Marilyne Lavoie, porte-parole d’Environnement et Changement climatique Canada, confirme la satisfaction des autorités fédérales : «Plusieurs inspections furent réalisées afin de suivre l’évolution des travaux. La dernière inspection sur le site en relation avec la directive a été effectuée le 7 décembre 2015. Les nouveaux équipements étaient en fonction et tout semblait bien fonctionner. Aucun évènement de rejet n’aurait été répertorié pour les années 2014 et 2015. L’information que nous avons présentement indique que la situation a été rectifiée.» 

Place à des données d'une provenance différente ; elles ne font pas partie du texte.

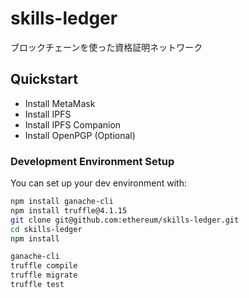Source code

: # skills-ledger
ブロックチェーンを使った資格証明ネットワーク

## Quickstart

- Install MetaMask
- Install IPFS
- Install IPFS Companion
- Install OpenPGP (Optional)

### Development Environment Setup

You can set up your dev environment with:

```sh
npm install ganache-cli
npm install truffle@4.1.15
git clone git@github.com:ethereum/skills-ledger.git
cd skills-ledger
npm install
```

```sh
ganache-cli
truffle compile
truffle migrate
truffle test
```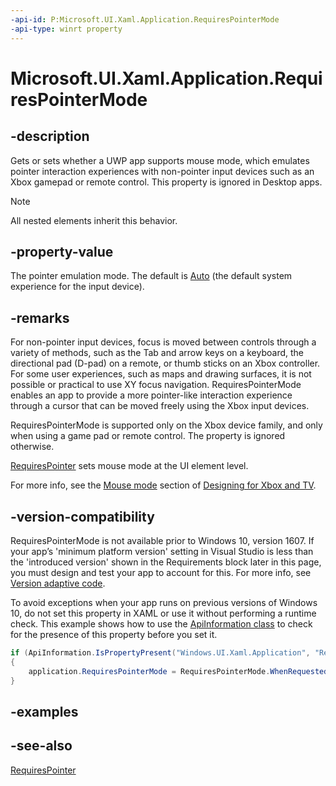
 ```yaml
---
-api-id: P:Microsoft.UI.Xaml.Application.RequiresPointerMode
-api-type: winrt property
---
```


<!-- Property syntax
public Windows.UI.Xaml.ApplicationRequiresPointerMode RequiresPointerMode { get;  set; }
-->

# Microsoft.UI.Xaml.Application.RequiresPointerMode

## -description

Gets or sets whether a UWP app supports mouse mode, which emulates pointer interaction experiences with non-pointer input devices such as an Xbox gamepad or remote control. This property is ignored in Desktop apps.

> [!NOTE]
> All nested elements inherit this behavior.

## -property-value

The pointer emulation mode. The default is [Auto](applicationrequirespointermode.md) (the default system experience for the input device).

## -remarks

For non-pointer input devices, focus is moved between controls through a variety of methods, such as the Tab and arrow keys on a keyboard, the directional pad (D-pad) on a remote, or thumb sticks on an Xbox controller. For some user experiences, such as maps and drawing surfaces, it is not possible or practical to use XY focus navigation. RequiresPointerMode enables an app to provide a more pointer-like interaction experience through a cursor that can be moved freely using the Xbox input devices.

RequiresPointerMode is supported only on the Xbox device family, and only when using a game pad or remote control. The property is ignored otherwise.

[RequiresPointer](../microsoft.ui.xaml.controls/control_requirespointer.md) sets mouse mode at the UI element level.

For more info, see the [Mouse mode](/windows/uwp/input-and-devices/designing-for-tv) section of [Designing for Xbox and TV](/windows/uwp/input-and-devices/designing-for-tv).

## -version-compatibility

RequiresPointerMode is not available prior to Windows 10, version 1607. If your app’s 'minimum platform version' setting in Visual Studio is less than the 'introduced version' shown in the Requirements block later in this page, you must design and test your app to account for this. For more info, see [Version adaptive code](/windows/uwp/debug-test-perf/version-adaptive-code). 

To avoid exceptions when your app runs on previous versions of Windows 10, do not set this property in XAML or use it without performing a runtime check. This example shows how to use the [ApiInformation class](apiinformation.md) to check for the presence of this property before you set it.

```csharp
if (ApiInformation.IsPropertyPresent("Windows.UI.Xaml.Application", "RequiresPointerMode"))
{
    application.RequiresPointerMode = RequiresPointerMode.WhenRequested;
}
```

## -examples

## -see-also

[RequiresPointer](../microsoft.ui.xaml.controls/control_requirespointer.md)
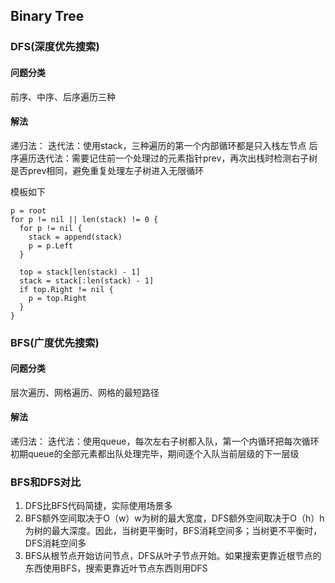 ## Binary Tree

### DFS(深度优先搜索)

#### 问题分类
前序、中序、后序遍历三种

#### 解法
递归法：
迭代法：使用stack，三种遍历的第一个内部循环都是只入栈左节点
后序遍历迭代法：需要记住前一个处理过的元素指针prev，再次出栈时检测右子树是否prev相同，避免重复处理左子树进入无限循环

模板如下
```
p = root
for p != nil || len(stack) != 0 {
  for p != nil {
    stack = append(stack)
    p = p.Left
  }
  
  top = stack[len(stack) - 1]
  stack = stack[:len(stack) - 1]
  if top.Right != nil {
    p = top.Right
  }
}
```

### BFS(广度优先搜索)

#### 问题分类
层次遍历、网格遍历、网格的最短路径

#### 解法
递归法：
迭代法：使用queue，每次左右子树都入队，第一个内循环把每次循环初期queue的全部元素都出队处理完毕，期间逐个入队当前层级的下一层级


### BFS和DFS对比
1. DFS比BFS代码简捷，实际使用场景多
2. BFS额外空间取决于O（w）w为树的最大宽度，DFS额外空间取决于O（h）h为树的最大深度。因此，当树更平衡时，BFS消耗空间多；当树更不平衡时，DFS消耗空间多
3. BFS从根节点开始访问节点，DFS从叶子节点开始。如果搜索更靠近根节点的东西使用BFS，搜索更靠近叶节点东西则用DFS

L’APQ, qui doit être informée de tout dépassement, rapporte pour sa part trois épisodes hors normes en 2017. Ils sont survenus en période hivernale, lors de redoux. La procédure d’hivernage est en révision pour les éliminer complètement. 

Le Soleil a consulté le professeur Peter Vanrolleghem, du Département de génie civil et de génie des eaux de l’Université Laval, pour avoir son opinion sur la directive d’Environnement Canada. C’est lui qui a élaboré le modèle de prévision de la qualité de l’eau pour la plage de la baie de Beauport. À son avis, les dépassements de normes relevés n’étaient pas dramatiques dans la mesure où le milieu récepteur, le fleuve Saint-Laurent, a une énorme capacité. Les rejets, qui n’étaient pas toxiques, mais troubles, étaient donc rapidement dilués dans l’eau.